Kinda looks like under my floor. Mine did not have much room for a whole lot of foam. Should be easy to redo at least. I did not put foam under my floor and everyone on here had a heart attack so put it in unless you want a bunch of sh!t.


----------



## Kowalski (Jul 25, 2018)

"Kinda looks like under my floor. Mine did not have much room for a whole lot of foam. Should be easy to redo at least. I did not put foam under my floor and everyone on here had a heart attack so put it in unless you want a bunch of sh!t." 

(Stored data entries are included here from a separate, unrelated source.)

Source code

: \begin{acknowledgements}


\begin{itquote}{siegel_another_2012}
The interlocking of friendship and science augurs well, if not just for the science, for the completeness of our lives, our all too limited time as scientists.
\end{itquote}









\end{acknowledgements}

Ha Ha Ha message boards can be brutal


----------



## ChristianBrat (Jan 6, 2020)

Adam89 said:


> Sooo there wasn’t foam under my flooring. Would y’all suggest putting foam down?


I would put foam in. It's cheap insurance. Just make sure you put chase tubes in first


----------



## Adam89 (Nov 12, 2019)

ChristianBrat said:


> I would put foam in. It's cheap insurance. Just make sure you put chase tubes in first


Chase tubes???


----------



## BassFlats (Nov 26, 2018)

Conduits for wires/cables or for draining water


----------



## Adam89 (Nov 12, 2019)

BassFlats said:


> Conduits for wires/cables or for draining water


How do y’all decide where to come up with the conduit? I mean I have a good idea where my grab bar will go but it would have to be exact since I want to hide the wires as much as possible


----------



## yobata (Jul 14, 2015)

Adam89 said:


> How do y’all decide where to come up with the conduit? I mean I have a good idea where my grab bar will go but it would have to be exact since I want to hide the wires as much as possible


Put a sheet of plywood in boat, stand in boat on top of plywood, place your hand where you think the most comfortable place for the grab bar will be (It helps to have the grab bar already for this step). Mark the location and set your conduit there...


----------



## Adam89 (Nov 12, 2019)

All of the inside is cut out. The grab bar should be done by next weekend. I’m going to start glassing the whole inside for structural integrity. I have a good idea for my layout. Front deck will be 5ft long and back deck will be 3ft long


----------



## GoGataGo52__20 (Jun 26, 2016)

Lookin good man, now it's ready to rebuild.


----------



## Adam89 (Nov 12, 2019)

GoGataGo52__20 said:


> Lookin good man, now it's ready to rebuild.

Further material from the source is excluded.